The electrochemical stability window was evaluated by linear sweep voltammetry at 60 °C with a scan rate of 1 mV s⁻¹ between 0 and 5 V vs. Li/Li⁺ (see S1). The current response remains at a very low level over the entire voltage range, indicating the absence of significant oxidative decomposition under these conditions. It should be noted that LSV provides a qualitative estimate of oxidative stability and the exact onset potential depends on the chosen current threshold and electrode configuration. Nevertheless, the results confirm sufficient stability for the voltage range applied in this study. Regarding mechanical properties, CEAM950 is a highly compliant polymer electrolyte. Due to its soft, viscoelastic nature, conventional determination of a well-defined Young's modulus is challenging. Instead, such materials are typically characterized by low effective moduli in the MPa or sub-MPa range, several orders of magnitude lower than those of inorganic solid electrolytes such as oxides or sulfides.^41,42 This low stiffness enables efficient stress relaxation at the electrode–electrolyte interface and is a key factor in accommodating the large volume changes of silicon during cycling. Overall, the combination of moderate ionic conductivity at elevated temperature, sufficient electrochemical stability, and pronounced mechanical compliance supports the classification of the system as a soft solid-state battery and explains the improved chemo-mechanical stability observed.
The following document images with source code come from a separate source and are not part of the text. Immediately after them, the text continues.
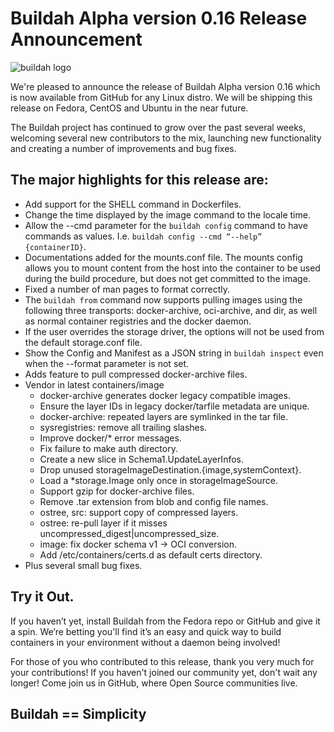 # Buildah Alpha version 0.16 Release Announcement

![buildah logo](https://cdn.rawgit.com/containers/buildah/master/logos/buildah-logo_large.png)

We're pleased to announce the release of Buildah Alpha version 0.16 which is now available from GitHub for any Linux distro.  We will be shipping this release on Fedora, CentOS and Ubuntu in the near future.

The Buildah project has continued to grow over the past several weeks, welcoming several new contributors to the mix, launching new functionality and creating a number of improvements and bug fixes.  

## The major highlights for this release are:

 * Add support for the SHELL command in Dockerfiles.
 * Change the time displayed by the image command to the locale time.
 * Allow the --cmd parameter for the `buildah config` command to have commands as values.  I.e. `buildah config --cmd “--help” {containerID}`.
 * Documentations added for the mounts.conf file. The mounts config allows you to mount content from the host into the container to be used during the build procedure, but does not get committed to the image.
 * Fixed  a number of man pages to format correctly.
 * The `buildah from` command now supports pulling images using the following three transports: docker-archive, oci-archive, and dir, as well as normal container registries and the docker daemon.
 * If the user overrides the storage driver, the options will not be used from the default storage.conf file.
 * Show the Config and Manifest as a JSON string in `buildah inspect` even when the  --format parameter is not set.
 * Adds feature to pull compressed docker-archive files.
 * Vendor in latest containers/image
   * docker-archive generates docker legacy compatible images.
   * Ensure the layer IDs in legacy docker/tarfile metadata are unique.
   * docker-archive: repeated layers are symlinked in the tar file.
   * sysregistries: remove all trailing slashes.
   * Improve docker/* error messages.
   * Fix failure to make auth directory.
   * Create a new slice in Schema1.UpdateLayerInfos.
   * Drop unused storageImageDestination.{image,systemContext}.
   * Load a *storage.Image only once in storageImageSource.
   * Support gzip for docker-archive files.
   * Remove .tar extension from blob and config file names.
   * ostree, src: support copy of compressed layers.
   * ostree: re-pull layer if it misses uncompressed_digest|uncompressed_size.
   * image: fix docker schema v1 -> OCI conversion.
   * Add /etc/containers/certs.d as default certs directory.
 * Plus several small bug fixes.

## Try it Out.

If you haven’t yet,  install Buildah from the Fedora repo or GitHub and give it a spin.  We’re betting you'll find it’s an easy and quick way to build containers in your environment without a daemon being involved!

For those of you who contributed to this release, thank you very much for your contributions!  If you haven't joined our community yet, don't wait any longer!  Come join us in GitHub, where Open Source communities live.

## Buildah == Simplicity

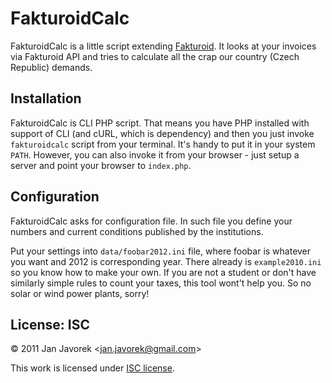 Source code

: # FakturoidCalc

FakturoidCalc is a little script extending [Fakturoid](https://github.com/fakturoid/). It looks at your invoices via Fakturoid API and tries to calculate all the crap our country (Czech Republic) demands.

## Installation

FakturoidCalc is CLI PHP script. That means you have PHP installed with support of CLI (and cURL, which is dependency) and then you just invoke `fakturoidcalc` script from your terminal. It's handy to put it in your system `PATH`. However, you can also invoke it from your browser - just setup a server and point your browser to `index.php`.

## Configuration

FakturoidCalc asks for configuration file. In such file you define your numbers and current conditions published by the institutions.

Put your settings into `data/foobar2012.ini` file, where foobar is whatever you want and 2012 is corresponding year. There already is `example2010.ini` so you know how to make your own. If you are not a student or don't have similarly simple rules to count your taxes, this tool wont't help you. So no solar or wind power plants, sorry!

## License: ISC

© 2011 Jan Javorek &lt;<a
href="mailto:jan.javorek&#64;gmail.com">jan.javorek&#64;gmail.com</a>&gt;

This work is licensed under [ISC license](https://en.wikipedia.org/wiki/ISC_license).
Electrochemical performance

Considering the moderate ionic conductivity at 60 °C and the pronounced mechanical compliance of the polymer electrolyte discussed above, the electrochemical response of the Si@Cu electrodes must be interpreted as a coupled transport-mechanical problem. Fig. 5a shows the electrochemical impedance spectroscopy of a silicon anode with 200 nm of silicon on copper, which corresponds with an areal loading of 0.0394 mg cm⁻². This value lies within the typical range reported for sputtered silicon thin-film anodes, as demonstrated in previous studies.⁴³ The pre-cycle Nyquist response reveals a small semicircle at very low Z, this is consistent with an initially well-contacted silicon–polymer interface and low interfacial resistance in a soft ether-siloxane–acrylate matrix.^44,45 After the first cycle, the spectrum expands, a distinct mid-frequency arc emerges, and a lengthening low-frequency tail appears. This evolution is consistent with the formation of a polymer-derived interphase.⁴⁶ These are electronically insulating and only moderately ionically conductive. Simultaneously, chemo-mechanical expansion of amorphous silicon increases the roughness of the interface. Across subsequent cycles (3rd–10th), the continued growth of the mid-frequency arc and increasingly diffusive tail could indicate thickening and structuring of the surface. In addition, the moderate ionic conductivity of the polymer electrolyte contributes to the pronounced transport limitations, particularly as the effective diffusion length increases with film thickness.

Fig. 5 (a) Electrochemical impedance spectroscopy of an anode with 200 nm silicon on copper precycle and after 1, 3, 5 and 10 cycles (b) electrochemical impedance spectroscopy of anodes with 200 nm, 500 nm, 1000 nm and 2000 nm silicon on copper after 5th cycle (c) cycling result of a 200 nm silicon on copper anode in a half-cell test against lithium metal (d) comparison of the specific discharge capacities in the first cycles of a 200 nm, 500 nm, 1000 nm and 2000 nm silicon on copper anode in a half-cell test against lithium metal.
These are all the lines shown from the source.